The diagnosis of idiopathic atrophoderma of Pasini and Pierini (IAPP) relies on typical clinical features, particularly distinctive pigmented ovular/round depressed plaques. Histologic examination often reveals no obvious changes, but patterns of collagen distribution, using multiphoton imaging and second harmonic generation can help track hidden details of tissue organization contributing to atrophy.Objective:
To identify histologic features that distinguish IAPP from unaffected skin.Methods:
Eleven patients were included for conventional analyses. Masson trichrome- and Unna-Tanzer orcein-stained sections were evaluated using automated morphometry. Hematoxylin-eosin-stained sections were analyzed by multiphoton imaging using 2-photon excited fluorescence and second harmonic generation.Results:
No abnormalities were found under light microscopy or by automated quantification.
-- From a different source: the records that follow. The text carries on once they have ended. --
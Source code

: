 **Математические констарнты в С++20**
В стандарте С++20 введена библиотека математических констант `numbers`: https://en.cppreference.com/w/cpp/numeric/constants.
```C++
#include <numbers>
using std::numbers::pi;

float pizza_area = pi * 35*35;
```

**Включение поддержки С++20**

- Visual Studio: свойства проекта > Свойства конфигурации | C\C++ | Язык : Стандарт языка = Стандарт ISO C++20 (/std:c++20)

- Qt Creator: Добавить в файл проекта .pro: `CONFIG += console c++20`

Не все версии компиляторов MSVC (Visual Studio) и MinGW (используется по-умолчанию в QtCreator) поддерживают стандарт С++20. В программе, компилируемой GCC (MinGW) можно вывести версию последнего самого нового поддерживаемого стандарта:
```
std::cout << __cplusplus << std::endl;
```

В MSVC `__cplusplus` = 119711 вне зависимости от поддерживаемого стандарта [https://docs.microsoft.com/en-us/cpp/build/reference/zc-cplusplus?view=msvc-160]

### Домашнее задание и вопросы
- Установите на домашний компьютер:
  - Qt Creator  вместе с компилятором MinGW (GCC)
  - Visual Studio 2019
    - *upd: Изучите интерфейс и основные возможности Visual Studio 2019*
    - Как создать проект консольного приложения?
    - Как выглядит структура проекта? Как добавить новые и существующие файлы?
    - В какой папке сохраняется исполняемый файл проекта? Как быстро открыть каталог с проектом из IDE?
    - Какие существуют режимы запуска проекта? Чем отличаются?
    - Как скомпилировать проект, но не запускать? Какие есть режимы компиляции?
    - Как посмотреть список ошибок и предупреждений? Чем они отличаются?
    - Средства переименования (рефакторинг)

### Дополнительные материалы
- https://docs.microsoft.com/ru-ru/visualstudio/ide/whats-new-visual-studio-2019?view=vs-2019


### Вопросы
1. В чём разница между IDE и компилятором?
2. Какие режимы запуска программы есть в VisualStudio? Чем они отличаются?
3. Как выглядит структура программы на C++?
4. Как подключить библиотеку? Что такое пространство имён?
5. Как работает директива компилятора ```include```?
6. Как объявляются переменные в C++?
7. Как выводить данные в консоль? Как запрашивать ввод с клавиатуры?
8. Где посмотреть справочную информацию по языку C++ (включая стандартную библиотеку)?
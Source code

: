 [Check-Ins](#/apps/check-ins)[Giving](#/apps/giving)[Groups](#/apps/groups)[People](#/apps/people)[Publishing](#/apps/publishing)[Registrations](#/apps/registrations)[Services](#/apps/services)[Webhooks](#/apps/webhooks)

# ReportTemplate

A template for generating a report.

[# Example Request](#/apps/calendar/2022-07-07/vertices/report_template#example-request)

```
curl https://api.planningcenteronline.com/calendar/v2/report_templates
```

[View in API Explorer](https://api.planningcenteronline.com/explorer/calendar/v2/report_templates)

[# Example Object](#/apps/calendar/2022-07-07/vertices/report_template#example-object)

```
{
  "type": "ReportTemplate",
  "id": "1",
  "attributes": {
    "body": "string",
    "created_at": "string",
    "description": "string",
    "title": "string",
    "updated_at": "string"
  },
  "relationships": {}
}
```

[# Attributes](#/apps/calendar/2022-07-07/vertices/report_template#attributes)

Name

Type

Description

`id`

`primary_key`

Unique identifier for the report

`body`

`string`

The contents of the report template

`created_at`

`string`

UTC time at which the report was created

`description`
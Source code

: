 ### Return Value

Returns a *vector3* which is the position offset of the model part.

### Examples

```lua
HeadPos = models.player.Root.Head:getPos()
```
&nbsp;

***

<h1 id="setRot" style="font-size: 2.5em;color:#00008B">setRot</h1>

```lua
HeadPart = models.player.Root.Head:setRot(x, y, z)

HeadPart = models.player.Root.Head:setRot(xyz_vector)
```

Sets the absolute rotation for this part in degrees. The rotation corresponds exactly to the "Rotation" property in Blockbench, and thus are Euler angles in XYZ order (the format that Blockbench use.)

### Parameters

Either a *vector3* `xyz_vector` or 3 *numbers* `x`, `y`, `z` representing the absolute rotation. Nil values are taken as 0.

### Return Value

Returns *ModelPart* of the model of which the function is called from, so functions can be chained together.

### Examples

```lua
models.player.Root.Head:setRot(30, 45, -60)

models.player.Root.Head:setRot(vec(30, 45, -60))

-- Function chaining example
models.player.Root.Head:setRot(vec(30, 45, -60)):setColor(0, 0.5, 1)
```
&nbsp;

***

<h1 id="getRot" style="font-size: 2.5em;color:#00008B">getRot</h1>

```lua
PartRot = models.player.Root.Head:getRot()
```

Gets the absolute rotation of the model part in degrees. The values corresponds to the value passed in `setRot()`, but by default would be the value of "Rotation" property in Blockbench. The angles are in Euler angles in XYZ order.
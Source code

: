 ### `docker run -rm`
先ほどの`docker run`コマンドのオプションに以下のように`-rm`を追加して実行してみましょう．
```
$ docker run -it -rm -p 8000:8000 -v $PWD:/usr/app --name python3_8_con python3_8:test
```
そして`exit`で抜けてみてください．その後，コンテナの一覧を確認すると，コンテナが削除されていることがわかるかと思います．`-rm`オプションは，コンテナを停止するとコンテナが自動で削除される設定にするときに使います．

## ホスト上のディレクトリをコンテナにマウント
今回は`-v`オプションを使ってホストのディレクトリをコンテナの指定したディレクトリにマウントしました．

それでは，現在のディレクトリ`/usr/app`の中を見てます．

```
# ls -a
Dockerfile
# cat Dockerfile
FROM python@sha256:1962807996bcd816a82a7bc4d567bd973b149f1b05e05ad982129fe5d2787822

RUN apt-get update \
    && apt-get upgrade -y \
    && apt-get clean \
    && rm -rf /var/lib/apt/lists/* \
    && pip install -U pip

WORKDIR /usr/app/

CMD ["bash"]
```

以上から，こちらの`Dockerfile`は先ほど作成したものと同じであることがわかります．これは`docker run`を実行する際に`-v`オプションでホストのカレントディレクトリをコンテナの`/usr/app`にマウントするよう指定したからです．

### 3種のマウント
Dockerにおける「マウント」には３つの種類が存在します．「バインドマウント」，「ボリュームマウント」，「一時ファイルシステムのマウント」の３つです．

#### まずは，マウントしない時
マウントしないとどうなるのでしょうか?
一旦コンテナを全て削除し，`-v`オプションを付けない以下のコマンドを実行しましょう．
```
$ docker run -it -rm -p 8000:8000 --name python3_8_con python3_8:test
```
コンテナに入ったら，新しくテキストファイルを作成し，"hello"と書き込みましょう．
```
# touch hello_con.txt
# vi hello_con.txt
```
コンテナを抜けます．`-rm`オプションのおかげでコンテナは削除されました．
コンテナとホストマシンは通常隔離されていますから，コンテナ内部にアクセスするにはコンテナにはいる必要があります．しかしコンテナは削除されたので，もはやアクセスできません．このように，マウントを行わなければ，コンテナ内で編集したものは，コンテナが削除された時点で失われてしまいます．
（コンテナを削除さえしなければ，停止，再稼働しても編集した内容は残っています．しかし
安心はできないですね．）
Multiphoton imaging revealed no difference in optical density of either collagen or elastic fibers in lesioned and unaffected skin; however, horizontal collagen fiber organization in lesion specimens increased toward the lower dermis, whereas elastic fibers featured greater disorganization within the upper dermis.Limitations:
The low number of patients evaluated.Conclusion:
The atrophic appearance of IAPP lesions reflects changes in organization, but not in collagen and elastic tissue content. Minute organizational differences that are imperceptible to the experienced pathologist and undetectable by automated analyses were revealed by multiphoton analyses, particularly second harmonic generation, in association with texture analyses.